Collected data

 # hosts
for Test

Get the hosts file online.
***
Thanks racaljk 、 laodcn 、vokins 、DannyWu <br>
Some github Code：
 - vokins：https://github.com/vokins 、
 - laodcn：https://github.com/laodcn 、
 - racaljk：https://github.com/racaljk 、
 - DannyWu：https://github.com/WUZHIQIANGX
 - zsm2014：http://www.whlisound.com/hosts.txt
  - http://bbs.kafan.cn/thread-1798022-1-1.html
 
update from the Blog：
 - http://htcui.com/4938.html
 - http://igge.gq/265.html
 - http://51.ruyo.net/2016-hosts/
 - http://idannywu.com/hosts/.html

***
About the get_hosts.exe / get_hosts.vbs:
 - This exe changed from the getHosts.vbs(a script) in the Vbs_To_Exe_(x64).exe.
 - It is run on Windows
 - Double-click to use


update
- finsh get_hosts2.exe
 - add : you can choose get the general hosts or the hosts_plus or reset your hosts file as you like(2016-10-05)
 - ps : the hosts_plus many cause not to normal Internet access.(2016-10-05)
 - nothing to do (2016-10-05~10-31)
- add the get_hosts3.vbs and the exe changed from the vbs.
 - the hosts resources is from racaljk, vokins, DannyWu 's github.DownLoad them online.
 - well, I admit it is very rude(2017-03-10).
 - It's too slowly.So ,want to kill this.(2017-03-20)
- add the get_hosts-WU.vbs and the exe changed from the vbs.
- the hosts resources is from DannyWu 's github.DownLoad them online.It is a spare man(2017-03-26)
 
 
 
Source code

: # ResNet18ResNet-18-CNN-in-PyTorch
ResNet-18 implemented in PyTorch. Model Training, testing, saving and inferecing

> AIM OF THE TASK
Search the data above for the word "them" and report how many lines contain it, with nothing further.

> FINISHED TASK
2